The play is staged with little scenery and with rarely more than one person onstage at a time. This forces the audience to focus on and confront the stigmas about vaginas that the actresses discuss in their monologues, including stigmas that are still taken for granted in the present day — 20 years after the play first opened off-Broadway. Most of these topics are taboo — it’s frowned upon to discuss things like the procedures at gynecologist visits and how disagreeable they are, or how uncomfortable it is to shave.
“All of [the topics] are perfectly natural; all of them are things that we face as women,” said Amanda MacDougald, who performs the monologue “I Was There in the Room” and is a senior majoring in English. “I think part of getting people to come out and see the show is getting them to rethink these issues.”
In a piece so heavily geared toward social change, the show is careful to address all facets of the gender ideology, from slurs used in place of the reproductive organ (“Reclaiming Cunt”) to rape and genital mutilation in war-ravaged countries (“Not-so-Happy Fact” and “My Vagina was My Village”).
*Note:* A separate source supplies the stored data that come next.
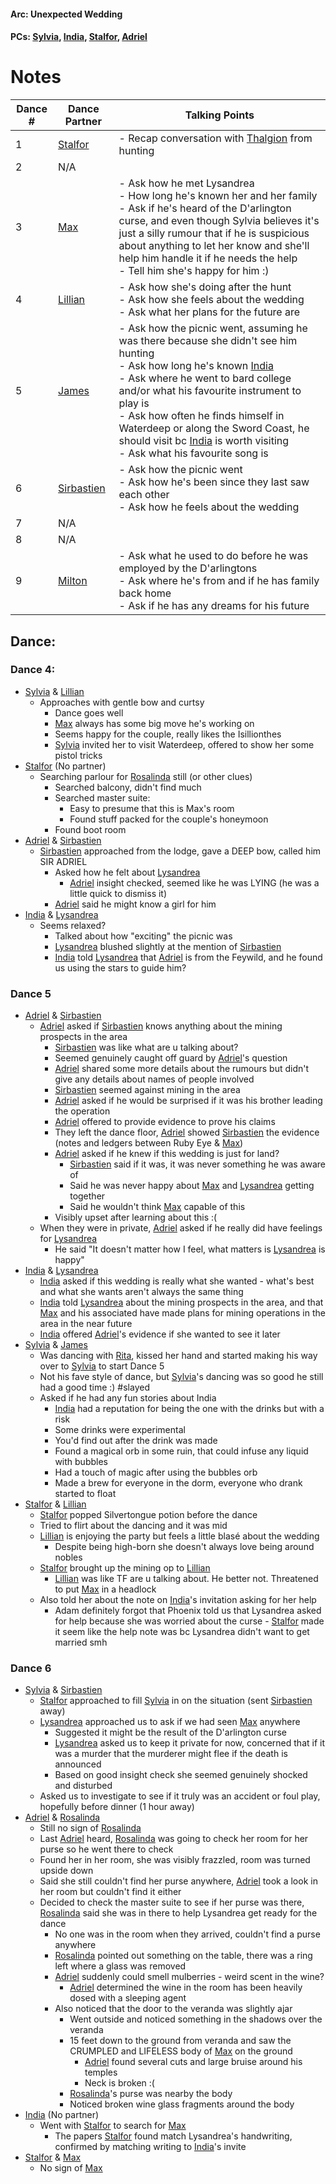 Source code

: #### Arc: Unexpected Wedding
#### PCs: [Sylvia](PCs/Past/Sylvia.md), [India](PCs/Current/India.md), [Stalfor](PCs/Current/Stalfor.md), [Adriel](PCs/Past/Adriel.md)

# Notes

| Dance # | Dance Partner                           | Talking Points                                                                                                                                                                                                                                                                                                                                                                                                                  |
| ------- | --------------------------------------- | ------------------------------------------------------------------------------------------------------------------------------------------------------------------------------------------------------------------------------------------------------------------------------------------------------------------------------------------------------------------------------------------------------------------------------- |
| 1       | [Stalfor](PCs/Current/Stalfor.md)       | - Recap conversation with [Thalgion](NPCs/Deceased/Thalgion.md) from hunting                                                                                                                                                                                                                                                                                                                                                    |
| 2       | N/A                                     |                                                                                                                                                                                                                                                                                                                                                                                                                                 |
| 3       | [Max](NPCs/Deceased/Max.md)             | - Ask how he met Lysandrea  <br>- How long he's known her and her family  <br>- Ask if he's heard of the D'arlington curse, and even though Sylvia believes it's just a silly rumour that if he is suspicious about anything to let her know and she'll help him handle it if he needs the help  <br>- Tell him she's happy for him :)                                                                                          |
| 4       | [Lillian](NPCs/Living/Lillian.md)       | - Ask how she's doing after the hunt  <br>- Ask how she feels about the wedding  <br>- Ask what her plans for the future are                                                                                                                                                                                                                                                                                                    |
| 5       | [James](NPCs/Living/James.md)           | - Ask how the picnic went, assuming he was there because she didn't see him hunting  <br>- Ask how long he's known [India](PCs/Current/India.md)  <br>- Ask where he went to bard college and/or what his favourite instrument to play is  <br>- Ask how often he finds himself in Waterdeep or along the Sword Coast, he should visit bc [India](PCs/Current/India.md) is worth visiting  <br>- Ask what his favourite song is |
| 6       | [Sirbastien](NPCs/Living/Sirbastien.md) | - Ask how the picnic went  <br>- Ask how he's been since they last saw each other  <br>- Ask how he feels about the wedding                                                                                                                                                                                                                                                                                                     |
| 7       | N/A                                     |                                                                                                                                                                                                                                                                                                                                                                                                                                 |
| 8       | N/A                                     |                                                                                                                                                                                                                                                                                                                                                                                                                                 |
| 9       | [Milton](NPCs/Living/Milton.md)         | - Ask what he used to do before he was employed by the D'arlingtons  <br>- Ask where he's from and if he has family back home  <br>- Ask if he has any dreams for his future                                                                                                                                                                                                                                                    |

## Dance:
### Dance 4:
- [Sylvia](PCs/Past/Sylvia.md) & [Lillian](NPCs/Living/Lillian.md)
	- Approaches with gentle bow and curtsy
		- Dance goes well
		- [Max](NPCs/Deceased/Max.md) always has some big move he's working on
		- Seems happy for the couple, really likes the Isillionthes 
		- [Sylvia](PCs/Past/Sylvia.md) invited her to visit Waterdeep, offered to show her some pistol tricks
- [Stalfor](PCs/Current/Stalfor.md) (No partner)
	- Searching parlour for [Rosalinda](NPCs/Living/Rosalinda.md) still (or other clues)
		- Searched balcony, didn't find much
		- Searched master suite:
			- Easy to presume that this is Max's room
			- Found stuff packed for the couple's honeymoon
		- Found boot room
- [Adriel](PCs/Past/Adriel.md) & [Sirbastien](NPCs/Living/Sirbastien.md)
	- [Sirbastien](NPCs/Living/Sirbastien.md) approached from the lodge, gave a DEEP bow, called him SIR ADRIEL
		- Asked how he felt about [Lysandrea](NPCs/Living/Lysandrea.md)
			- [Adriel](PCs/Past/Adriel.md) insight checked, seemed like he was LYING (he was a little quick to dismiss it)
		- [Adriel](PCs/Past/Adriel.md) said he might know a girl for him
- [India](PCs/Current/India.md) & [Lysandrea](NPCs/Living/Lysandrea.md)
	- Seems relaxed?
		- Talked about how "exciting" the picnic was
		- [Lysandrea](NPCs/Living/Lysandrea.md) blushed slightly at the mention of [Sirbastien](NPCs/Living/Sirbastien.md)
		- [India](PCs/Current/India.md) told [Lysandrea](NPCs/Living/Lysandrea.md) that [Adriel](PCs/Past/Adriel.md) is from the Feywild, and he found us using the stars to guide him?

### Dance 5
- [Adriel](PCs/Past/Adriel.md) & [Sirbastien](NPCs/Living/Sirbastien.md)
	- [Adriel](PCs/Past/Adriel.md) asked if [Sirbastien](NPCs/Living/Sirbastien.md) knows anything about the mining prospects in the area
		- [Sirbastien](NPCs/Living/Sirbastien.md) was like what are u talking about? 
		- Seemed genuinely caught off guard by [Adriel](PCs/Past/Adriel.md)'s question
		- [Adriel](PCs/Past/Adriel.md) shared some more details about the rumours but didn't give any details about names of people involved
		- [Sirbastien](NPCs/Living/Sirbastien.md) seemed against mining in the area
		- [Adriel](PCs/Past/Adriel.md) asked if he would be surprised if it was his brother leading the operation
		- [Adriel](PCs/Past/Adriel.md) offered to provide evidence to prove his claims
		- They left the dance floor, [Adriel](PCs/Past/Adriel.md) showed [Sirbastien](NPCs/Living/Sirbastien.md) the evidence (notes and ledgers between Ruby Eye & [Max](NPCs/Deceased/Max.md))
		- [Adriel](PCs/Past/Adriel.md) asked if he knew if this wedding is just for land?
			- [Sirbastien](NPCs/Living/Sirbastien.md) said if it was, it was never something he was aware of
			- Said he was never happy about [Max](NPCs/Deceased/Max.md) and [Lysandrea](NPCs/Living/Lysandrea.md) getting together
			- Said he wouldn't think [Max](NPCs/Deceased/Max.md) capable of this
		- Visibly upset after learning about this :(
	- When they were in private, [Adriel](PCs/Past/Adriel.md) asked if he really did have feelings for [Lysandrea](NPCs/Living/Lysandrea.md)
		- He said "It doesn't matter how I feel, what matters is [Lysandrea](NPCs/Living/Lysandrea.md) is happy"
- [India](PCs/Current/India.md) & [Lysandrea](NPCs/Living/Lysandrea.md)
	- [India](PCs/Current/India.md) asked if this wedding is really what she wanted - what's best and what she wants aren't always the same thing
	- [India](PCs/Current/India.md) told [Lysandrea](NPCs/Living/Lysandrea.md) about the mining prospects in the area, and that [Max](NPCs/Deceased/Max.md) and his associated have made plans for mining operations in the area in the near future
	- [India](PCs/Current/India.md) offered [Adriel](PCs/Past/Adriel.md)'s evidence if she wanted to see it later
- [Sylvia](PCs/Past/Sylvia.md) & [James](NPCs/Living/James.md)
	- Was dancing with [Rita](NPCs/Living/Rita.md), kissed her hand and started making his way over to [Sylvia](PCs/Past/Sylvia.md) to start Dance 5
	- Not his fave style of dance, but [Sylvia](PCs/Past/Sylvia.md)'s dancing was so good he still had a good time :) #slayed
	- Asked if he had any fun stories about India
		- [India](PCs/Current/India.md) had a reputation for being the one with the drinks but with a risk
		- Some drinks were experimental
		- You'd find out after the drink was made
		- Found a magical orb in some ruin, that could infuse any liquid with bubbles
		- Had a touch of magic after using the bubbles orb
		- Made a brew for everyone in the dorm, everyone who drank started to float
- [Stalfor](PCs/Current/Stalfor.md) & [Lillian](NPCs/Living/Lillian.md)
	- [Stalfor](PCs/Current/Stalfor.md) popped Silvertongue potion before the dance
	- Tried to flirt about the dancing and it was mid
	- [Lillian](NPCs/Living/Lillian.md) is enjoying the party but feels a little blasé about the wedding
		- Despite being high-born she doesn't always love being around nobles
	- [Stalfor](PCs/Current/Stalfor.md) brought up the mining op to [Lillian](NPCs/Living/Lillian.md)
		- [Lillian](NPCs/Living/Lillian.md) was like TF are u talking about. He better not. Threatened to put [Max](NPCs/Deceased/Max.md) in a headlock
	- Also told her about the note on [India](PCs/Current/India.md)'s invitation asking for her help
		- Adam definitely forgot that Phoenix told us that Lysandrea asked for help because she was worried about the curse - [Stalfor](PCs/Current/Stalfor.md) made it seem like the help note was bc Lysandrea didn't want to get married smh

### Dance 6
- [Sylvia](PCs/Past/Sylvia.md) & [Sirbastien](NPCs/Living/Sirbastien.md)
	- [Stalfor](PCs/Current/Stalfor.md) approached to fill [Sylvia](PCs/Past/Sylvia.md) in on the situation (sent [Sirbastien](NPCs/Living/Sirbastien.md) away)
	- [Lysandrea](NPCs/Living/Lysandrea.md) approached us to ask if we had seen [Max](NPCs/Deceased/Max.md) anywhere
		- Suggested it might be the result of the D'arlington curse
		- [Lysandrea](NPCs/Living/Lysandrea.md) asked us to keep it private for now, concerned that if it was a murder that the murderer might flee if the death is announced
		- Based on good insight check she seemed genuinely shocked and disturbed
	- Asked us to investigate to see if it truly was an accident or foul play, hopefully before dinner (1 hour away)
- [Adriel](PCs/Past/Adriel.md) & [Rosalinda](NPCs/Living/Rosalinda.md)
	- Still no sign of [Rosalinda](NPCs/Living/Rosalinda.md)
	- Last [Adriel](PCs/Past/Adriel.md) heard, [Rosalinda](NPCs/Living/Rosalinda.md) was going to check her room for her purse so he went there to check
	- Found her in her room, she was visibly frazzled, room was turned upside down
	- Said she still couldn't find her purse anywhere, [Adriel](PCs/Past/Adriel.md) took a look in her room but couldn't find it either
	- Decided to check the master suite to see if her purse was there, [Rosalinda](NPCs/Living/Rosalinda.md) said she was in there to help Lysandrea get ready for the dance
		- No one was in the room when they arrived, couldn't find a purse anywhere
		- [Rosalinda](NPCs/Living/Rosalinda.md) pointed out something on the table, there was a ring left where a glass was removed
		- [Adriel](PCs/Past/Adriel.md) suddenly could smell mulberries - weird scent in the wine?
			- [Adriel](PCs/Past/Adriel.md) determined the wine in the room has been heavily dosed with a sleeping agent
		- Also noticed that the door to the veranda was slightly ajar
			- Went outside and noticed something in the shadows over the veranda
			- 15 feet down to the ground from veranda and saw the CRUMPLED and LIFELESS body of [Max](NPCs/Deceased/Max.md) on the ground
				- [Adriel](PCs/Past/Adriel.md) found several cuts and large bruise around his temples
				- Neck is broken :(
			- [Rosalinda](NPCs/Living/Rosalinda.md)'s purse was nearby the body
			- Noticed broken wine glass fragments around the body
- [India](PCs/Current/India.md) (No partner)
	- Went with [Stalfor](PCs/Current/Stalfor.md) to search for [Max](NPCs/Deceased/Max.md)
		- The papers [Stalfor](PCs/Current/Stalfor.md) found match Lysandrea's handwriting, confirmed by matching writing to [India](PCs/Current/India.md)'s invite
- [Stalfor](PCs/Current/Stalfor.md) & [Max](NPCs/Deceased/Max.md)
	- No sign of [Max](NPCs/Deceased/Max.md)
The intersectionality of the show is a favorite aspect of the show for Eliza Gellis, director of the show and a senior majoring in English.
“[It’s] awesome to come out and think about, ‘How can we expand definitions of feminism so that it really is inclusive?’” Gellis said.
Gellis stressed that, though the play is a safe space for women to discuss what feminism is for them, the work is equally as important for people of other genders who will watch the show and stand in solidarity with the women whose narratives are told. The play is one that requests an open mind of the audience, and in the context of this production group in a college setting, is likely to find another year of success in educating its audiences.
This play is a V-Day production, entailing that the rights to the play are free so long as the proceeds of the play are allocated to a charitable cause. For this production, the proceeds will be going to RISE, Broome County’s women’s shelter. The play will be showing February 19 at 8 p.m. and February 20 at 2 p.m. and 8 p.m. in the Chenango Champlain Collegiate Center multi-purpose room.